▸ Record extracts
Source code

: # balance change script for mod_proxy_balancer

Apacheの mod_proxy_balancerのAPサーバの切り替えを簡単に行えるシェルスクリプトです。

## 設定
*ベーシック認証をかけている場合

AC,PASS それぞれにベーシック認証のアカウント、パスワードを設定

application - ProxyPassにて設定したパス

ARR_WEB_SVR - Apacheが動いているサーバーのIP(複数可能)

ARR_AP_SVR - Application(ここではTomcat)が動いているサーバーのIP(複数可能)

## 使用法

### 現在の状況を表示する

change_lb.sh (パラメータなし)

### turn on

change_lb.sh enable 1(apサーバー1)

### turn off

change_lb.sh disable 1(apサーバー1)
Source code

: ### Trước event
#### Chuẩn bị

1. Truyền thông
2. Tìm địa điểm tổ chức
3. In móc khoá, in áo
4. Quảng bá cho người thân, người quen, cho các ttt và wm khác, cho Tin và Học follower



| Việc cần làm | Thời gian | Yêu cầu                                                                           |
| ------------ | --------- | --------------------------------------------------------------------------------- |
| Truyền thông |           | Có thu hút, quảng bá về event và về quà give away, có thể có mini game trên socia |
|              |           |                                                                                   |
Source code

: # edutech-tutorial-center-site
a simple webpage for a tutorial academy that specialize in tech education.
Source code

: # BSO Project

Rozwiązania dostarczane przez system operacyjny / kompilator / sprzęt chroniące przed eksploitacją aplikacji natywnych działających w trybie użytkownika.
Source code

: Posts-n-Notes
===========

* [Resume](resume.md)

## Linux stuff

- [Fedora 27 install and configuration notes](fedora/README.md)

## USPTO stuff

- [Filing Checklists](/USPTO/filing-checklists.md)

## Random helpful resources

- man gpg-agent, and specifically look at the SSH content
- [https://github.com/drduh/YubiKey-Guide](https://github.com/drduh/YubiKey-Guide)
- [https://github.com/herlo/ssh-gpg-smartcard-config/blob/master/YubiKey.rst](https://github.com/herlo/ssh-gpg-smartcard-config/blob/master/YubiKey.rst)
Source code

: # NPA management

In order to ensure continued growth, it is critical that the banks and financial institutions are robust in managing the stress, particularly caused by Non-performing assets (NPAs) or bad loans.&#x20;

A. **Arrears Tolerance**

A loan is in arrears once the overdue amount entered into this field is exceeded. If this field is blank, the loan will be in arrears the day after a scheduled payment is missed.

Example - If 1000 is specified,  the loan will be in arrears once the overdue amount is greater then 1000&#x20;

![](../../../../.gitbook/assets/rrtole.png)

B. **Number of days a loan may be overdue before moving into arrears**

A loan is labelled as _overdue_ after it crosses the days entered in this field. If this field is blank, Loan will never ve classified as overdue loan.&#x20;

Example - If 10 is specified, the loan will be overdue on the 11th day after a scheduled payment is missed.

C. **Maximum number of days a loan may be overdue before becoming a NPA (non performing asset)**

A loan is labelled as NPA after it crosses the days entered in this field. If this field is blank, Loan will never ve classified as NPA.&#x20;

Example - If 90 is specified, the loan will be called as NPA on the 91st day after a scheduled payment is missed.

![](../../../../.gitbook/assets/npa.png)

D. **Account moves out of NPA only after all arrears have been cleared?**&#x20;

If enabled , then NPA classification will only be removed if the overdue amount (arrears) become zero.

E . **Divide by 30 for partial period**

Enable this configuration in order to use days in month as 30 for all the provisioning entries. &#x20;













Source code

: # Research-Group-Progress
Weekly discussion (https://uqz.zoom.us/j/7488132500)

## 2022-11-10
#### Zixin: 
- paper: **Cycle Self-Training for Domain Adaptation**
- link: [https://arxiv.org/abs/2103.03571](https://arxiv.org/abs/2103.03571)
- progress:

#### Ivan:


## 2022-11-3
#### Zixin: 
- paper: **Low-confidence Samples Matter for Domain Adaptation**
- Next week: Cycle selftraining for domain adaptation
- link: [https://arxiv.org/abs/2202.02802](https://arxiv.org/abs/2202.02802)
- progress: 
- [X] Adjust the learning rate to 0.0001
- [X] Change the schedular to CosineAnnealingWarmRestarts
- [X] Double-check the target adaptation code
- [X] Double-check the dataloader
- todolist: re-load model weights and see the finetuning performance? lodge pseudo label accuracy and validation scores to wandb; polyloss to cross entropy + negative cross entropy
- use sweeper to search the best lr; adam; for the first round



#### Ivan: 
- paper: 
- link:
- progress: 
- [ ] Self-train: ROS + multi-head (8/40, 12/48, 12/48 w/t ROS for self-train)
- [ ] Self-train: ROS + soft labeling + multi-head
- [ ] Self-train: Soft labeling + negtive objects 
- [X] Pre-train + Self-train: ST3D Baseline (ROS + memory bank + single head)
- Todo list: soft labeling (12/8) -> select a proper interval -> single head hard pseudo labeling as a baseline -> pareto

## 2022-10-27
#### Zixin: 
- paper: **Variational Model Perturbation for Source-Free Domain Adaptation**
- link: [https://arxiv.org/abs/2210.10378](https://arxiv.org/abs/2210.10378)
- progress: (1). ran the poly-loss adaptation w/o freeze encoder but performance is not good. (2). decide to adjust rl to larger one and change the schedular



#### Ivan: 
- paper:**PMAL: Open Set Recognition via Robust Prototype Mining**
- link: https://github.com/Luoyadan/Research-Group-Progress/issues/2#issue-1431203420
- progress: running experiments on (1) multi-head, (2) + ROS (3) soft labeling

▸ Problem to work on
Take the entries above and transcribe them exactly.

▸ Completed exercise
Source code

: # balance change script for mod_proxy_balancer

Apacheの mod_proxy_balancerのAPサーバの切り替えを簡単に行えるシェルスクリプトです。

## 設定
*ベーシック認証をかけている場合

AC,PASS それぞれにベーシック認証のアカウント、パスワードを設定

application - ProxyPassにて設定したパス

ARR_WEB_SVR - Apacheが動いているサーバーのIP(複数可能)

ARR_AP_SVR - Application(ここではTomcat)が動いているサーバーのIP(複数可能)

## 使用法

### 現在の状況を表示する

change_lb.sh (パラメータなし)

### turn on

change_lb.sh enable 1(apサーバー1)

### turn off

change_lb.sh disable 1(apサーバー1)
Source code

: ### Trước event
#### Chuẩn bị

1. Truyền thông
2. Tìm địa điểm tổ chức
3. In móc khoá, in áo
4. Quảng bá cho người thân, người quen, cho các ttt và wm khác, cho Tin và Học follower



| Việc cần làm | Thời gian | Yêu cầu                                                                           |
| ------------ | --------- | --------------------------------------------------------------------------------- |
| Truyền thông |           | Có thu hút, quảng bá về event và về quà give away, có thể có mini game trên socia |
|              |           |                                                                                   |
Source code

: # edutech-tutorial-center-site
a simple webpage for a tutorial academy that specialize in tech education.
Source code

: # BSO Project

Rozwiązania dostarczane przez system operacyjny / kompilator / sprzęt chroniące przed eksploitacją aplikacji natywnych działających w trybie użytkownika.
Source code

: Posts-n-Notes
===========

* [Resume](resume.md)

## Linux stuff

- [Fedora 27 install and configuration notes](fedora/README.md)

## USPTO stuff

- [Filing Checklists](/USPTO/filing-checklists.md)

## Random helpful resources

- man gpg-agent, and specifically look at the SSH content
- [https://github.com/drduh/YubiKey-Guide](https://github.com/drduh/YubiKey-Guide)
- [https://github.com/herlo/ssh-gpg-smartcard-config/blob/master/YubiKey.rst](https://github.com/herlo/ssh-gpg-smartcard-config/blob/master/YubiKey.rst)
Source code

: # NPA management

In order to ensure continued growth, it is critical that the banks and financial institutions are robust in managing the stress, particularly caused by Non-performing assets (NPAs) or bad loans.&#x20;

A. **Arrears Tolerance**

A loan is in arrears once the overdue amount entered into this field is exceeded. If this field is blank, the loan will be in arrears the day after a scheduled payment is missed.

Example - If 1000 is specified,  the loan will be in arrears once the overdue amount is greater then 1000&#x20;

![](../../../../.gitbook/assets/rrtole.png)

B. **Number of days a loan may be overdue before moving into arrears**

A loan is labelled as _overdue_ after it crosses the days entered in this field. If this field is blank, Loan will never ve classified as overdue loan.&#x20;

Example - If 10 is specified, the loan will be overdue on the 11th day after a scheduled payment is missed.

C. **Maximum number of days a loan may be overdue before becoming a NPA (non performing asset)**

A loan is labelled as NPA after it crosses the days entered in this field. If this field is blank, Loan will never ve classified as NPA.&#x20;

Example - If 90 is specified, the loan will be called as NPA on the 91st day after a scheduled payment is missed.

![](../../../../.gitbook/assets/npa.png)

D. **Account moves out of NPA only after all arrears have been cleared?**&#x20;

If enabled , then NPA classification will only be removed if the overdue amount (arrears) become zero.

E . **Divide by 30 for partial period**

Enable this configuration in order to use days in month as 30 for all the provisioning entries. &#x20;













Source code

: # Research-Group-Progress
Weekly discussion (https://uqz.zoom.us/j/7488132500)

## 2022-11-10
#### Zixin: 
- paper: **Cycle Self-Training for Domain Adaptation**
- link: [https://arxiv.org/abs/2103.03571](https://arxiv.org/abs/2103.03571)
- progress:

#### Ivan:


## 2022-11-3
#### Zixin: 
- paper: **Low-confidence Samples Matter for Domain Adaptation**
- Next week: Cycle selftraining for domain adaptation
- link: [https://arxiv.org/abs/2202.02802](https://arxiv.org/abs/2202.02802)
- progress: 
- [X] Adjust the learning rate to 0.0001
- [X] Change the schedular to CosineAnnealingWarmRestarts
- [X] Double-check the target adaptation code
- [X] Double-check the dataloader
- todolist: re-load model weights and see the finetuning performance? lodge pseudo label accuracy and validation scores to wandb; polyloss to cross entropy + negative cross entropy
- use sweeper to search the best lr; adam; for the first round



#### Ivan: 
- paper: 
- link:
- progress: 
- [ ] Self-train: ROS + multi-head (8/40, 12/48, 12/48 w/t ROS for self-train)
- [ ] Self-train: ROS + soft labeling + multi-head
- [ ] Self-train: Soft labeling + negtive objects 
- [X] Pre-train + Self-train: ST3D Baseline (ROS + memory bank + single head)
- Todo list: soft labeling (12/8) -> select a proper interval -> single head hard pseudo labeling as a baseline -> pareto

## 2022-10-27
#### Zixin: 
- paper: **Variational Model Perturbation for Source-Free Domain Adaptation**
- link: [https://arxiv.org/abs/2210.10378](https://arxiv.org/abs/2210.10378)
- progress: (1). ran the poly-loss adaptation w/o freeze encoder but performance is not good. (2). decide to adjust rl to larger one and change the schedular



#### Ivan: 
- paper:**PMAL: Open Set Recognition via Robust Prototype Mining**
- link: https://github.com/Luoyadan/Research-Group-Progress/issues/2#issue-1431203420
- progress: running experiments on (1) multi-head, (2) + ROS (3) soft labeling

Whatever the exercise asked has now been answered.